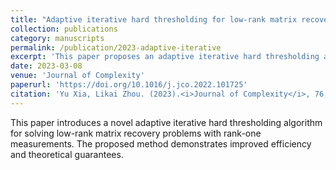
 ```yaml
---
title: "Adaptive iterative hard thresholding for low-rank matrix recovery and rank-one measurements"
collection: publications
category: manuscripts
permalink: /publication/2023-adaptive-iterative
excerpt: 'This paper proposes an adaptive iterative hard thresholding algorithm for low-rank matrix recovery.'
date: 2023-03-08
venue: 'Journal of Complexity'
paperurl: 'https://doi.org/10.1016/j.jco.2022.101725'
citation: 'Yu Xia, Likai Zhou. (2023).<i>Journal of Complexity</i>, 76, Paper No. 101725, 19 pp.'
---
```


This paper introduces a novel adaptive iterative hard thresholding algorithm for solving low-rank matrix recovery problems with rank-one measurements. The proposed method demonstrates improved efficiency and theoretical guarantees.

══════

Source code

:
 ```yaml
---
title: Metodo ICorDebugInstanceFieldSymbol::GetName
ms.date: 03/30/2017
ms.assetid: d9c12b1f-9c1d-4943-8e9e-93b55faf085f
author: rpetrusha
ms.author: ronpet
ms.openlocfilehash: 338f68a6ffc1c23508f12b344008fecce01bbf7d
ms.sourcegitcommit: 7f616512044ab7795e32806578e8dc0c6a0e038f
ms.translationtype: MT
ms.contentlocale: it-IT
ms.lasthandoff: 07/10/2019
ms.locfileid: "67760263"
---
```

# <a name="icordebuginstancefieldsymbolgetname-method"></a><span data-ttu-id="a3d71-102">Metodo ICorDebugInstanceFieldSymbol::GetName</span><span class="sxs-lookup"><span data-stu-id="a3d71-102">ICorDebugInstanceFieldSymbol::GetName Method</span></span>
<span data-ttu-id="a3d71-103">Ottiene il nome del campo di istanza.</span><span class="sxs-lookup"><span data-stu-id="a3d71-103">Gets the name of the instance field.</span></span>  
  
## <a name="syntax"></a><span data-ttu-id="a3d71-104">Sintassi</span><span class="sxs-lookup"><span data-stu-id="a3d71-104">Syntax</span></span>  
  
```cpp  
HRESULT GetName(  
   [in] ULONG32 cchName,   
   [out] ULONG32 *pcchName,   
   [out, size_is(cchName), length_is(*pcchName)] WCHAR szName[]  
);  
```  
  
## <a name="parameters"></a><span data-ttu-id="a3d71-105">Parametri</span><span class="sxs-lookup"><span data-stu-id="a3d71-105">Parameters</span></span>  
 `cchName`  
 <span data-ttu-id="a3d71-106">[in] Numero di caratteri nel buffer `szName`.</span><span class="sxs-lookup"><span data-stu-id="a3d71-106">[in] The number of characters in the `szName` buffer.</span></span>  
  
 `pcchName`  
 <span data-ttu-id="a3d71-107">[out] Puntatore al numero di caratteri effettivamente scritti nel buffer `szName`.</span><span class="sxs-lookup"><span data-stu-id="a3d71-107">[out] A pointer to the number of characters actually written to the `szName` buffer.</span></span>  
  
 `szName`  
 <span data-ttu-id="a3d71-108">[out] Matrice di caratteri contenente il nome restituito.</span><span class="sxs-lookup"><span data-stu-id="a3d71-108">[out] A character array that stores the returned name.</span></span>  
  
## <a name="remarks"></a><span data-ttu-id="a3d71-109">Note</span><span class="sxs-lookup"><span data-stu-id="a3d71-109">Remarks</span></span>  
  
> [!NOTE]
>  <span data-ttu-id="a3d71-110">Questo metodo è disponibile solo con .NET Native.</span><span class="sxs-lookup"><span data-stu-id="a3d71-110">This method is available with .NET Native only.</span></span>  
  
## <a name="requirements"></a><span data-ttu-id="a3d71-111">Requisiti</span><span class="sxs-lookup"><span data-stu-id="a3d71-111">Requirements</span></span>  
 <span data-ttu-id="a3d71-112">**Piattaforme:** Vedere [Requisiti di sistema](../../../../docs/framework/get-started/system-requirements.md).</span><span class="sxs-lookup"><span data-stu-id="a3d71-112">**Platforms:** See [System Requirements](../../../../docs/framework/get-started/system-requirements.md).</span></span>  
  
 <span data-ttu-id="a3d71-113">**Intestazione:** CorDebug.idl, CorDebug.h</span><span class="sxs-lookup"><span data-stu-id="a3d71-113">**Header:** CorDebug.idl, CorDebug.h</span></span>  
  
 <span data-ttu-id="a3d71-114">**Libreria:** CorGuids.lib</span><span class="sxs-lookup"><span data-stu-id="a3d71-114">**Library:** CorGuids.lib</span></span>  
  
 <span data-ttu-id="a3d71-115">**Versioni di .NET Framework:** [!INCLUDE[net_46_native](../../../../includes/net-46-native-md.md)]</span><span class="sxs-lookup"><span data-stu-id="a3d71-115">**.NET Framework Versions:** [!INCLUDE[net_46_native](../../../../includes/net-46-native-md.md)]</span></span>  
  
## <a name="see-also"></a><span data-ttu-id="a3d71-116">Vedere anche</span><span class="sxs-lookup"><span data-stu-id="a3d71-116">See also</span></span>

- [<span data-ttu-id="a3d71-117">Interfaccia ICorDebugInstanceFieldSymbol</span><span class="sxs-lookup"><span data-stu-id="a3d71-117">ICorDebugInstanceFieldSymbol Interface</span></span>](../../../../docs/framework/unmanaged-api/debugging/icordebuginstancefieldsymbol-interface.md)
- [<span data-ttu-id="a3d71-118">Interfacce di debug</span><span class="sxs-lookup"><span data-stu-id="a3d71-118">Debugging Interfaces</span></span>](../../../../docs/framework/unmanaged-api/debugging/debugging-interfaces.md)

══════

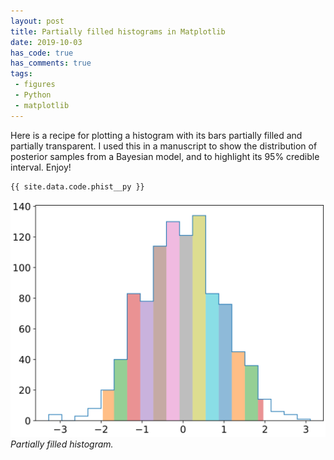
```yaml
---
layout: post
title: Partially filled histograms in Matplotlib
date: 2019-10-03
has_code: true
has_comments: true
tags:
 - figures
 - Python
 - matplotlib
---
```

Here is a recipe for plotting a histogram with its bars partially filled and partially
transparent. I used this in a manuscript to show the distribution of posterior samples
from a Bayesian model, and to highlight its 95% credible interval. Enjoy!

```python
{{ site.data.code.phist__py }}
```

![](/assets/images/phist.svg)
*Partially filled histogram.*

══════

Problem to solve =
The lines above that hold "number" are the result; show every one of them.

Response below =
 <span data-ttu-id="a3d71-106">[in] Numero di caratteri nel buffer `szName`.</span><span class="sxs-lookup"><span data-stu-id="a3d71-106">[in] The number of characters in the `szName` buffer.</span></span>  
 <span data-ttu-id="a3d71-107">[out] Puntatore al numero di caratteri effettivamente scritti nel buffer `szName`.</span><span class="sxs-lookup"><span data-stu-id="a3d71-107">[out] A pointer to the number of characters actually written to the `szName` buffer.</span></span>  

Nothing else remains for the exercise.